(Data begins)

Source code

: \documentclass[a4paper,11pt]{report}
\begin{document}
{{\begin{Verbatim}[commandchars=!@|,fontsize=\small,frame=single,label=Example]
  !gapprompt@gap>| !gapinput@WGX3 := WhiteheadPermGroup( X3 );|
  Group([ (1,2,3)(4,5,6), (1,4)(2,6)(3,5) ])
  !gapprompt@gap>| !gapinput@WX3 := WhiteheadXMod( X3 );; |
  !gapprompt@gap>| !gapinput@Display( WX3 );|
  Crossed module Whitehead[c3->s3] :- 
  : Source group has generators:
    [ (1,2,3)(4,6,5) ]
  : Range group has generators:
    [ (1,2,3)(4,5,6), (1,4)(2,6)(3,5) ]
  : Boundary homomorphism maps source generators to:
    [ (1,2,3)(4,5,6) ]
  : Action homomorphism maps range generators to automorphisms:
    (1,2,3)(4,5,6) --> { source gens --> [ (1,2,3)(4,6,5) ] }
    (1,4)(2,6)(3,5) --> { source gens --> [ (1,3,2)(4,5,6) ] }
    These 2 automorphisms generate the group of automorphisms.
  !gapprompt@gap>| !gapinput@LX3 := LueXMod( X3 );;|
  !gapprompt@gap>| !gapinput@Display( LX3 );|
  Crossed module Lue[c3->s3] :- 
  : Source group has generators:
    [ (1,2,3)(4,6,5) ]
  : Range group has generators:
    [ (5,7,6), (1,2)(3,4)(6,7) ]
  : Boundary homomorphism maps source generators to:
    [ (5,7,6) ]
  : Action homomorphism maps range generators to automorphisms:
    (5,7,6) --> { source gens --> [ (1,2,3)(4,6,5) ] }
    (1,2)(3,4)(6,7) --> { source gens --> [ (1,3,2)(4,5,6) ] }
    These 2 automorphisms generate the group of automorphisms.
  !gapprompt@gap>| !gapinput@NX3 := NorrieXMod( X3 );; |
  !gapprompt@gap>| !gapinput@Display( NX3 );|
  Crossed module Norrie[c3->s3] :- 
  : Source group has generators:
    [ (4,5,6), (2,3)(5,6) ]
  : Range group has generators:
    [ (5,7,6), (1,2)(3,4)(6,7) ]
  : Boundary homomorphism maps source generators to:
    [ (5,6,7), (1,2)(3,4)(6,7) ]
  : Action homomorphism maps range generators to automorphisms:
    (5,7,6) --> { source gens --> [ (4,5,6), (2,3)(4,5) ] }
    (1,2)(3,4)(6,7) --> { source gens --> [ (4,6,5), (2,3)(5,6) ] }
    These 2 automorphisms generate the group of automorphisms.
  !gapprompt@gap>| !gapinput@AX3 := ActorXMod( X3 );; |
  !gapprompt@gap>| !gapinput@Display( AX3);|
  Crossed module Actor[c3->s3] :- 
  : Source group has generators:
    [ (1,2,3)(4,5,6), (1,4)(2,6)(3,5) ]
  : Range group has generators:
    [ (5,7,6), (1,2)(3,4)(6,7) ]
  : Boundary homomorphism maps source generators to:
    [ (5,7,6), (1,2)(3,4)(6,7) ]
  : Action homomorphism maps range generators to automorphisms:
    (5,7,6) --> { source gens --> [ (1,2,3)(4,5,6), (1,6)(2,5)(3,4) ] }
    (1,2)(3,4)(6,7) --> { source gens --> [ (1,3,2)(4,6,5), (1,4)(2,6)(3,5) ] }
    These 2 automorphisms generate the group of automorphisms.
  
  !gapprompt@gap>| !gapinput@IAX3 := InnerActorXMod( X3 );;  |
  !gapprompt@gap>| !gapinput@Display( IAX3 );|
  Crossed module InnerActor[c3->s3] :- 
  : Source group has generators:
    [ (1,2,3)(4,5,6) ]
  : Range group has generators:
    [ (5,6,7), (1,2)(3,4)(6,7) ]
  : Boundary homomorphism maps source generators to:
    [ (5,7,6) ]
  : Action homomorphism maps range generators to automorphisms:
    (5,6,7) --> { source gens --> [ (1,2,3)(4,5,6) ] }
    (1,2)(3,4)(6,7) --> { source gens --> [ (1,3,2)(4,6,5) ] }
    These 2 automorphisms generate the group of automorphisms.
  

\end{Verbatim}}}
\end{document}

(Data ends)

- _What you need to do_:
Your answer should be the lines above, from the line containing "[ (4,5,6), (2,3)(4,5)" up to and including the line containing "[ (1,3,2)(4,6,5) ]", reproduced exactly and with nothing else.

- _Answer space_:
    (5,7,6) --> { source gens --> [ (4,5,6), (2,3)(4,5) ] }
    (1,2)(3,4)(6,7) --> { source gens --> [ (4,6,5), (2,3)(5,6) ] }
    These 2 automorphisms generate the group of automorphisms.
  !gapprompt@gap>| !gapinput@AX3 := ActorXMod( X3 );; |
  !gapprompt@gap>| !gapinput@Display( AX3);|
  Crossed module Actor[c3->s3] :- 
  : Source group has generators:
    [ (1,2,3)(4,5,6), (1,4)(2,6)(3,5) ]
  : Range group has generators:
    [ (5,7,6), (1,2)(3,4)(6,7) ]
  : Boundary homomorphism maps source generators to:
    [ (5,7,6), (1,2)(3,4)(6,7) ]
  : Action homomorphism maps range generators to automorphisms:
    (5,7,6) --> { source gens --> [ (1,2,3)(4,5,6), (1,6)(2,5)(3,4) ] }
    (1,2)(3,4)(6,7) --> { source gens --> [ (1,3,2)(4,6,5), (1,4)(2,6)(3,5) ] }
    These 2 automorphisms generate the group of automorphisms.
  
  !gapprompt@gap>| !gapinput@IAX3 := InnerActorXMod( X3 );;  |
  !gapprompt@gap>| !gapinput@Display( IAX3 );|
  Crossed module InnerActor[c3->s3] :- 
  : Source group has generators:
    [ (1,2,3)(4,5,6) ]
  : Range group has generators:
    [ (5,6,7), (1,2)(3,4)(6,7) ]
  : Boundary homomorphism maps source generators to:
    [ (5,7,6) ]
  : Action homomorphism maps range generators to automorphisms:
    (5,6,7) --> { source gens --> [ (1,2,3)(4,5,6) ] }
    (1,2)(3,4)(6,7) --> { source gens --> [ (1,3,2)(4,6,5) ] }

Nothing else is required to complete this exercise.